Records from a dataset:
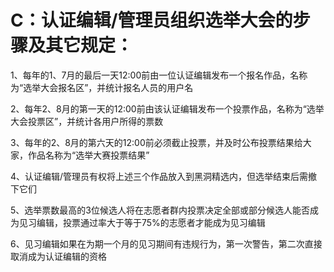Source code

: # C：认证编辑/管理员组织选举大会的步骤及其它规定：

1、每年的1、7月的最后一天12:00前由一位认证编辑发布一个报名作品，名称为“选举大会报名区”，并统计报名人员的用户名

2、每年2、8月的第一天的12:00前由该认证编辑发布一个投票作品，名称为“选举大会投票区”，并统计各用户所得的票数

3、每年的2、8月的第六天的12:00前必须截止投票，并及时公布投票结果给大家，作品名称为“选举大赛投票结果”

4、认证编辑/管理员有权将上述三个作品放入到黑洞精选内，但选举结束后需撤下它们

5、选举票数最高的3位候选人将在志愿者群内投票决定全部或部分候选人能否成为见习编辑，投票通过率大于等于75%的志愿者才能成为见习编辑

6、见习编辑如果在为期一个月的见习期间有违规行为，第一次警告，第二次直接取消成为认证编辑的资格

--

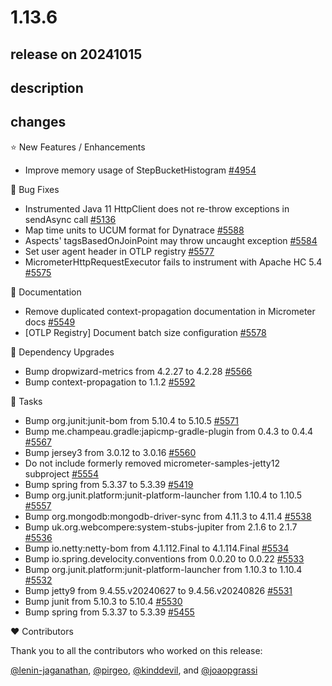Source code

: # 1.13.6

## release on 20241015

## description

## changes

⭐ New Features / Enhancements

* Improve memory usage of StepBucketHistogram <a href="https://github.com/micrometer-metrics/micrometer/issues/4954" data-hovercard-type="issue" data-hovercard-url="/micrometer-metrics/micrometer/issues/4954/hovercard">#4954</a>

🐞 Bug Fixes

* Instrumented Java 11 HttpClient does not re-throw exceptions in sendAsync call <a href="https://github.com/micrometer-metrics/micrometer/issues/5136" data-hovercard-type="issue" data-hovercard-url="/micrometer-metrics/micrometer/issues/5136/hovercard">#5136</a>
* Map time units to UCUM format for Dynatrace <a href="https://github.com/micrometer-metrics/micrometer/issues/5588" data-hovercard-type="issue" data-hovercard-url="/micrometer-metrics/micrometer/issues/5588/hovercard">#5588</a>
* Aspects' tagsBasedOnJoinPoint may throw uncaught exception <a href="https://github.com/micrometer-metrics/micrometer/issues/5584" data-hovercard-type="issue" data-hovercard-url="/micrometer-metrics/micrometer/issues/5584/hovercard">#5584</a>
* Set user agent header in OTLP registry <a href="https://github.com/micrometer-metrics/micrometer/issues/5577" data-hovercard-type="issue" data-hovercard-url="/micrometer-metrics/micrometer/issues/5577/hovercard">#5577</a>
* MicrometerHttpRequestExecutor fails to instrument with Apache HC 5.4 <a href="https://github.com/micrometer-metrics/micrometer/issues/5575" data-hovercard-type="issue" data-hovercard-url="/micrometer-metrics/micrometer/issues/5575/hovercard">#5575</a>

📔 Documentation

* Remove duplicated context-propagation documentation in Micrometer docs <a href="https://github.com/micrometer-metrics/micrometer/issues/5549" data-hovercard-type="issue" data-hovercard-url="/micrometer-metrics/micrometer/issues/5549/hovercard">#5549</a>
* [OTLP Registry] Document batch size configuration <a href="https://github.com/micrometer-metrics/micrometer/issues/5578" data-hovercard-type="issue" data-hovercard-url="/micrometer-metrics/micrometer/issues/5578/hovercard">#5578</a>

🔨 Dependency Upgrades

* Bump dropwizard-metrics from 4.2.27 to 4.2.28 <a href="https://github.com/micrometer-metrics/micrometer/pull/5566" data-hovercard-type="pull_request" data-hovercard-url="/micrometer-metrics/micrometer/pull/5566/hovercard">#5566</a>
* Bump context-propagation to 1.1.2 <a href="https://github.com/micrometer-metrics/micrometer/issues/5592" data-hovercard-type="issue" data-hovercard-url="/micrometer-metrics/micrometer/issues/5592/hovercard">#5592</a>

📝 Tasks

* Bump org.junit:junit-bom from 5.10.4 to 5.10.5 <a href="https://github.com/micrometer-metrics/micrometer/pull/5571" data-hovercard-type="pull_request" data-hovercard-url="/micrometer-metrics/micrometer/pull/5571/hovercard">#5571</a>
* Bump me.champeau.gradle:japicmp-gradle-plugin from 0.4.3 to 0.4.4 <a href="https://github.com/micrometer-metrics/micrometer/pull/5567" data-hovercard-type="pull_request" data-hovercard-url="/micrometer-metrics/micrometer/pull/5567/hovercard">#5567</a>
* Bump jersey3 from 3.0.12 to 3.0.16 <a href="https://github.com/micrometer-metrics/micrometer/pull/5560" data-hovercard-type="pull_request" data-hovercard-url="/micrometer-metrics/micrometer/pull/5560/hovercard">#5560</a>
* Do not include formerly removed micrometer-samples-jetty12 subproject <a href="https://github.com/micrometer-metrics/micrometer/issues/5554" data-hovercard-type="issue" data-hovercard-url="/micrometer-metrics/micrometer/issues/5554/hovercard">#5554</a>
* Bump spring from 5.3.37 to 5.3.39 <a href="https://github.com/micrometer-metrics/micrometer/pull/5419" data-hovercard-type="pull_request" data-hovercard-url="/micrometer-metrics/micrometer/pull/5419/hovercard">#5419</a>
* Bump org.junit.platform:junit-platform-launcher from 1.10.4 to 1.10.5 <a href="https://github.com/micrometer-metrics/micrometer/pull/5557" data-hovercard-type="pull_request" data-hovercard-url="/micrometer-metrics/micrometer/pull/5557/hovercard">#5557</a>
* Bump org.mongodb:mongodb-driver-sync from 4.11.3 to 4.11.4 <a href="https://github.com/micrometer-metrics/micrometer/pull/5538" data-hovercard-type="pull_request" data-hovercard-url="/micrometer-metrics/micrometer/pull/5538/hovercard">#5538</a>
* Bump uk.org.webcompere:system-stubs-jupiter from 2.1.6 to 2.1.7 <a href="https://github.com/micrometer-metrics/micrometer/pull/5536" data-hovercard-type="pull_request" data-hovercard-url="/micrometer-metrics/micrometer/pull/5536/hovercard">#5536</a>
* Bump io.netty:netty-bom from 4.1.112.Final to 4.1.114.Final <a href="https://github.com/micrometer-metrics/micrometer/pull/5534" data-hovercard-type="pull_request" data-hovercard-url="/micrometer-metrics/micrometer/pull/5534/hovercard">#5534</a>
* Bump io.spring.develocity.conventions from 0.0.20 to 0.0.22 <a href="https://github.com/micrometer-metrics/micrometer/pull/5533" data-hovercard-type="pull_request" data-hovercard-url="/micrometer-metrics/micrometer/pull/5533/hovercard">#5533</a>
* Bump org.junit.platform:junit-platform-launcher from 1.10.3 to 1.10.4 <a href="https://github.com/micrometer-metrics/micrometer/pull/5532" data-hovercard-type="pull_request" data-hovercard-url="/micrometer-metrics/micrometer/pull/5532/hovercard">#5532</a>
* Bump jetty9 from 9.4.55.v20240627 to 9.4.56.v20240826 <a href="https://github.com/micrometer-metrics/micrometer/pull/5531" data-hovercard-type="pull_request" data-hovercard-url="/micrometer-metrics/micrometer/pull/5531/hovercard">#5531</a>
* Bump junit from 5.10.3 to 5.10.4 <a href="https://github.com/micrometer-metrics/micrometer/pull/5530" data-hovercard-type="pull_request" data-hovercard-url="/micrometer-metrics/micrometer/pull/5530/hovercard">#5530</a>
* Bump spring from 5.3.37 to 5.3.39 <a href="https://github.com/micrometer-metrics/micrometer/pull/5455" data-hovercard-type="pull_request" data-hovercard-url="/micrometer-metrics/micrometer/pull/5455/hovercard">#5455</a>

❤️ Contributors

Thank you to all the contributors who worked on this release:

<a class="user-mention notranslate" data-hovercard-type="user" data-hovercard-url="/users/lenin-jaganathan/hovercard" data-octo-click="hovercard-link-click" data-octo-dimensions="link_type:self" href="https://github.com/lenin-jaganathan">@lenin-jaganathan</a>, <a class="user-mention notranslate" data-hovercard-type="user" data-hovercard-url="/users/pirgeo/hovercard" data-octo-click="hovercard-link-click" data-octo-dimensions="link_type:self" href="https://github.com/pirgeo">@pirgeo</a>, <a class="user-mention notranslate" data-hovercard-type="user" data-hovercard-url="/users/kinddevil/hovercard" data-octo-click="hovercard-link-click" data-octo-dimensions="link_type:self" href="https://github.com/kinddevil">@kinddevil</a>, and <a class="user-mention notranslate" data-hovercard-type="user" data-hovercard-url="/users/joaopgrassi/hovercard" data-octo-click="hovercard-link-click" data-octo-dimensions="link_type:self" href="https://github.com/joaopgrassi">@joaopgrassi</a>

TRY IT> Every line above from the line with "org.junit.platform:junit-platform-launcher from 1.10.3" to the line with "Thank you to" is wanted, ends included; write them out exactly and add no other line.

EXERCISE OUTPUT>
* Bump org.junit.platform:junit-platform-launcher from 1.10.3 to 1.10.4 <a href="https://github.com/micrometer-metrics/micrometer/pull/5532" data-hovercard-type="pull_request" data-hovercard-url="/micrometer-metrics/micrometer/pull/5532/hovercard">#5532</a>
* Bump jetty9 from 9.4.55.v20240627 to 9.4.56.v20240826 <a href="https://github.com/micrometer-metrics/micrometer/pull/5531" data-hovercard-type="pull_request" data-hovercard-url="/micrometer-metrics/micrometer/pull/5531/hovercard">#5531</a>
* Bump junit from 5.10.3 to 5.10.4 <a href="https://github.com/micrometer-metrics/micrometer/pull/5530" data-hovercard-type="pull_request" data-hovercard-url="/micrometer-metrics/micrometer/pull/5530/hovercard">#5530</a>
* Bump spring from 5.3.37 to 5.3.39 <a href="https://github.com/micrometer-metrics/micrometer/pull/5455" data-hovercard-type="pull_request" data-hovercard-url="/micrometer-metrics/micrometer/pull/5455/hovercard">#5455</a>

❤️ Contributors

Thank you to all the contributors who worked on this release:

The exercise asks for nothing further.